Napoleon Crossing The Alps
photo by Joaquín Martínez Rosado on Flickr
Musée national du château de Malmaison.
Dominio público.
www.chateau-malmaison.fr/
The Château de Malmaison is a country house (or château) in the city of Rueil-Malmaison about 12 km (7 mi) from Paris.
It was formerly the residence of Joséphine de Beauharnais, and with the Tuileries, was from 1800 to 1802 the headquarters of the French government.
Joséphine de Beauharnais bought the manor house in April 1799 for herself and her husband, General Napoléon Bonaparte, the future Napoléon I of France, at that time away fighting the Egyptian Campaign. Malmaison was a run-down estate, eight miles (13 km) west of central Paris that encompassed nearly 150 acres (0.61 km2) of woods and meadows.
Upon his return, Bonaparte expressed fury at Joséphine for purchasing such an expensive house with the money she had expected him to bring back from the Egyptian campaign. The house, for which she had paid well over 300,000 francs, needed extensive renovations, and she spent a fortune doing so. Malmaison would bring great happiness to the Bonapartes. Joséphine's daughter, Hortense would call it "a delicious spot".
Joséphine endeavored to transform the large estate into "the most beautiful and curious garden in Europe, a model of good cultivation". She actively sought out flora and fauna along with rare and exotic animals from around the world. Joséphine wrote: "I wish that Malmaison may soon become the source of riches for all [of France]"...
In 1800, Joséphine built a heated orangery large enough for 300 pineapple plants. Five years later, she ordered the building of a greenhouse, heated by a dozen coal-burning stoves. From 1803 until her death in 1814, Josephine cultivated nearly 200 new plants in France for the first time.

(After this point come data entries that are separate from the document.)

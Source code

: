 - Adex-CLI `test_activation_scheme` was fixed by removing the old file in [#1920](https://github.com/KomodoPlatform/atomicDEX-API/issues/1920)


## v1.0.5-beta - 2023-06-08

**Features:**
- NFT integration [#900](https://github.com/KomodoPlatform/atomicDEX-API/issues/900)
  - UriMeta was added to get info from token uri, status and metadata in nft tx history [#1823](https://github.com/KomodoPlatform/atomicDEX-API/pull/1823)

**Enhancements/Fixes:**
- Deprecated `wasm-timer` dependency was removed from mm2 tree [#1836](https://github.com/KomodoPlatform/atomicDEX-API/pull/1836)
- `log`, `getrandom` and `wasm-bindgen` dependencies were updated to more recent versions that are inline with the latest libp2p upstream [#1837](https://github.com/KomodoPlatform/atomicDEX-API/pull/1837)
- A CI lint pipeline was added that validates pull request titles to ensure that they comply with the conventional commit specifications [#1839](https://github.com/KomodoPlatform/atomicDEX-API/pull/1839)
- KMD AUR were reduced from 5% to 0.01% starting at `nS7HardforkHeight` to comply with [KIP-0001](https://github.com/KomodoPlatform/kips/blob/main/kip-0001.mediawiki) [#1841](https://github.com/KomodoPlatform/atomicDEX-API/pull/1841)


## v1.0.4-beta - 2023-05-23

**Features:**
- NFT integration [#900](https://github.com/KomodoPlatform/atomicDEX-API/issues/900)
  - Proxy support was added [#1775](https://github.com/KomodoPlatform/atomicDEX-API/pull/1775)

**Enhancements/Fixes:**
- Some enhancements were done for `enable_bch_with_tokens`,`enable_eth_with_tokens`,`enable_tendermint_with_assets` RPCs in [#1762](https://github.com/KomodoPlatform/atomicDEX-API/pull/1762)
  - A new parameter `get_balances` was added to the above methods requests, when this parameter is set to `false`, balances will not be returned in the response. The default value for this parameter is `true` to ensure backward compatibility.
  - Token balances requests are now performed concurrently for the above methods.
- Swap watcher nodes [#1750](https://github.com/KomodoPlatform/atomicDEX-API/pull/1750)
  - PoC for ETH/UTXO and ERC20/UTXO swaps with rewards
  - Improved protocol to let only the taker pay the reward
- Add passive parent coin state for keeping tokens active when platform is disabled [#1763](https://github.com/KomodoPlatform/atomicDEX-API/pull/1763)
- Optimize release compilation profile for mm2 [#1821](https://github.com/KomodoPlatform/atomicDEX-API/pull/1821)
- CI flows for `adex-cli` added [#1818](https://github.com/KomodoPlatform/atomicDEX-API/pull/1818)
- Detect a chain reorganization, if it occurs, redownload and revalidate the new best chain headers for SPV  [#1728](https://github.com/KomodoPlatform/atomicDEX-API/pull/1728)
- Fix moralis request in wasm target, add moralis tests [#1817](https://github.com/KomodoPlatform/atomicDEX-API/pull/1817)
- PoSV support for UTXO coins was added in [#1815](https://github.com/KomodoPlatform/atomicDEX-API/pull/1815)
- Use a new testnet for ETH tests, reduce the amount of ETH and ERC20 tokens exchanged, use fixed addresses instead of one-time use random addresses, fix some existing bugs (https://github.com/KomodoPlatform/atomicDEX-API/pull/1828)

Napoleon Bonaparte (French: Napoléon Bonaparte [napoleɔ̃ bɔnɑpaʁt], Italian: Napoleone di Buonaparte; 15 August 1769 – 5 May 1821), was a military and political leader of France and Emperor of the French as Napoleon I, whose actions shaped European politics in the early 19th century.
Born in Corsica and trained as an artillery officer in mainland France, Bonaparte rose to prominence under the First French Republic and led successful campaigns against the First and Second Coalitions arrayed against France. In 1799, he staged a coup d'état and installed himself as First Consul; five years later the French Senate proclaimed him Emperor. In the first decade of the nineteenth century, the French Empire under Napoleon engaged in a series of conflicts—the Napoleonic Wars—involving every major European power. After a streak of victories, France secured a dominant position in continental Europe and Napoleon maintained the French sphere of influence through the formation of extensive alliances and the appointment of friends and family members to rule other European countries as French client states.

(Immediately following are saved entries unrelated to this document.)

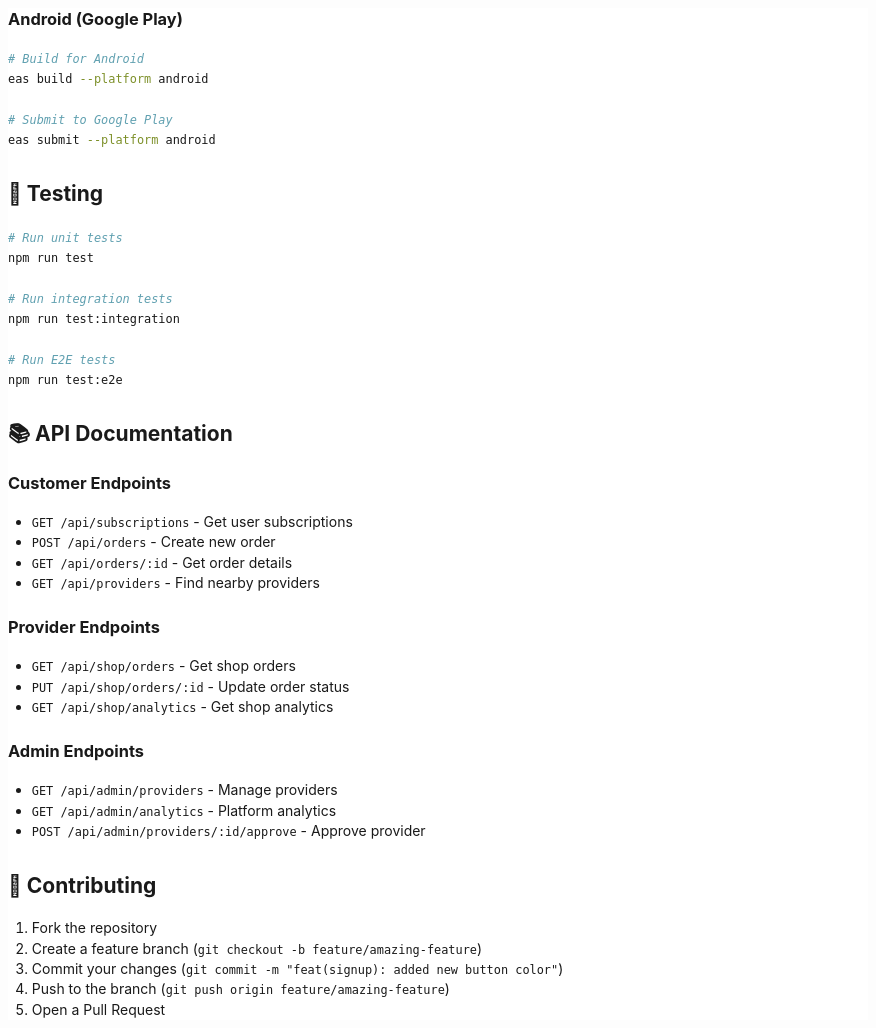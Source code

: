 ### Android (Google Play)

```bash
# Build for Android
eas build --platform android

# Submit to Google Play
eas submit --platform android
```

## 🧪 Testing

```bash
# Run unit tests
npm run test

# Run integration tests
npm run test:integration

# Run E2E tests
npm run test:e2e
```

## 📚 API Documentation

### Customer Endpoints

- `GET /api/subscriptions` - Get user subscriptions
- `POST /api/orders` - Create new order
- `GET /api/orders/:id` - Get order details
- `GET /api/providers` - Find nearby providers

### Provider Endpoints

- `GET /api/shop/orders` - Get shop orders
- `PUT /api/shop/orders/:id` - Update order status
- `GET /api/shop/analytics` - Get shop analytics

### Admin Endpoints

- `GET /api/admin/providers` - Manage providers
- `GET /api/admin/analytics` - Platform analytics
- `POST /api/admin/providers/:id/approve` - Approve provider

## 🤝 Contributing

1. Fork the repository
2. Create a feature branch (`git checkout -b feature/amazing-feature`)
3. Commit your changes (`git commit -m "feat(signup): added new button color"`)
4. Push to the branch (`git push origin feature/amazing-feature`)
5. Open a Pull Request
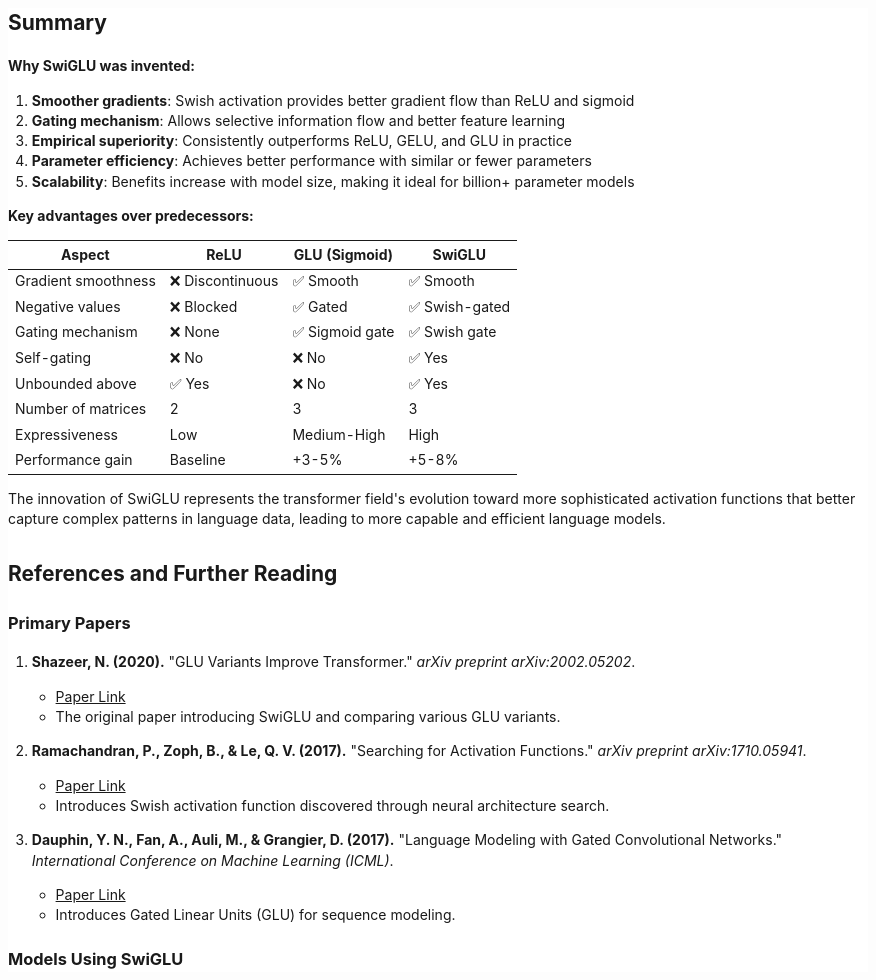 ## Summary

**Why SwiGLU was invented:**

1. **Smoother gradients**: Swish activation provides better gradient flow than ReLU and sigmoid
2. **Gating mechanism**: Allows selective information flow and better feature learning
3. **Empirical superiority**: Consistently outperforms ReLU, GELU, and GLU in practice
4. **Parameter efficiency**: Achieves better performance with similar or fewer parameters
5. **Scalability**: Benefits increase with model size, making it ideal for billion+ parameter models

**Key advantages over predecessors:**

| Aspect | ReLU | GLU (Sigmoid) | SwiGLU |
|--------|------|---------------|--------|
| Gradient smoothness | ❌ Discontinuous | ✅ Smooth | ✅ Smooth |
| Negative values | ❌ Blocked | ✅ Gated | ✅ Swish-gated |
| Gating mechanism | ❌ None | ✅ Sigmoid gate | ✅ Swish gate |
| Self-gating | ❌ No | ❌ No | ✅ Yes |
| Unbounded above | ✅ Yes | ❌ No | ✅ Yes |
| Number of matrices | 2 | 3 | 3 |
| Expressiveness | Low | Medium-High | High |
| Performance gain | Baseline | +3-5% | +5-8% |

The innovation of SwiGLU represents the transformer field's evolution toward more sophisticated activation functions that better capture complex patterns in language data, leading to more capable and efficient language models.


## References and Further Reading

### Primary Papers

1. **Shazeer, N. (2020).** "GLU Variants Improve Transformer." *arXiv preprint arXiv:2002.05202*. 
   - [Paper Link](https://arxiv.org/abs/2002.05202)
   - The original paper introducing SwiGLU and comparing various GLU variants.

2. **Ramachandran, P., Zoph, B., & Le, Q. V. (2017).** "Searching for Activation Functions." *arXiv preprint arXiv:1710.05941*.
   - [Paper Link](https://arxiv.org/abs/1710.05941)
   - Introduces Swish activation function discovered through neural architecture search.

3. **Dauphin, Y. N., Fan, A., Auli, M., & Grangier, D. (2017).** "Language Modeling with Gated Convolutional Networks." *International Conference on Machine Learning (ICML)*.
   - [Paper Link](https://arxiv.org/abs/1612.08083)
   - Introduces Gated Linear Units (GLU) for sequence modeling.

### Models Using SwiGLU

The French invasion of Russia in 1812 marked a turning point in Napoleon's fortunes. His Grande Armée was badly damaged in the campaign and never fully recovered. In 1813, the Sixth Coalition defeated his forces at Leipzig; the following year the Coalition invaded France, forced Napoleon to abdicate and exiled him to the island of Elba. Less than a year later, he escaped Elba and returned to power, but was defeated at the Battle of Waterloo in June 1815. Napoleon spent the last six years of his life under British supervision on the island of Saint Helena. An autopsy concluded he died of stomach cancer, though Sten Forshufvud and other scientists have since conjectured that he was poisoned with arsenic.